#### What you need to do:
Nothing but the exact text of the entries should appear in your answer; pictures stay out.

#### Records contained in a dataset:
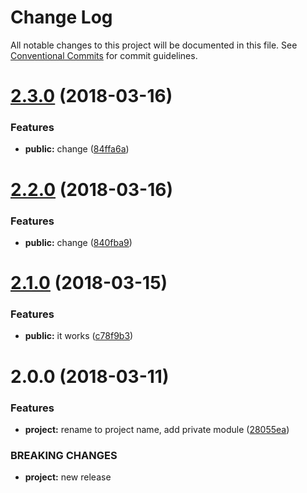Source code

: # Change Log

All notable changes to this project will be documented in this file.
See [Conventional Commits](https://conventionalcommits.org) for commit guidelines.

<a name="2.3.0"></a>
# [2.3.0](https://github.com/vvo/project-name/compare/v2.2.0...v2.3.0) (2018-03-16)


### Features

* **public:** change ([84ffa6a](https://github.com/vvo/project-name/commit/84ffa6a))




<a name="2.2.0"></a>
# [2.2.0](https://github.com/vvo/project-name/compare/v2.1.0...v2.2.0) (2018-03-16)


### Features

* **public:** change ([840fba9](https://github.com/vvo/project-name/commit/840fba9))




<a name="2.1.0"></a>
# [2.1.0](https://github.com/vvo/project-name/compare/v2.0.0...v2.1.0) (2018-03-15)


### Features

* **public:** it works ([c78f9b3](https://github.com/vvo/project-name/commit/c78f9b3))




<a name="2.0.0"></a>
# 2.0.0 (2018-03-11)


### Features

* **project:** rename to project name, add private module ([28055ea](https://github.com/vvo/project-name/commit/28055ea))


### BREAKING CHANGES

* **project:** new release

#### Your response:
Source code

: # Change Log

All notable changes to this project will be documented in this file.
See [Conventional Commits](https://conventionalcommits.org) for commit guidelines.

<a name="2.3.0"></a>
# [2.3.0](https://github.com/vvo/project-name/compare/v2.2.0...v2.3.0) (2018-03-16)


### Features

* **public:** change ([84ffa6a](https://github.com/vvo/project-name/commit/84ffa6a))




<a name="2.2.0"></a>
# [2.2.0](https://github.com/vvo/project-name/compare/v2.1.0...v2.2.0) (2018-03-16)


### Features

* **public:** change ([840fba9](https://github.com/vvo/project-name/commit/840fba9))




<a name="2.1.0"></a>
# [2.1.0](https://github.com/vvo/project-name/compare/v2.0.0...v2.1.0) (2018-03-15)


### Features

* **public:** it works ([c78f9b3](https://github.com/vvo/project-name/commit/c78f9b3))




<a name="2.0.0"></a>
# 2.0.0 (2018-03-11)


### Features

* **project:** rename to project name, add private module ([28055ea](https://github.com/vvo/project-name/commit/28055ea))


### BREAKING CHANGES

* **project:** new release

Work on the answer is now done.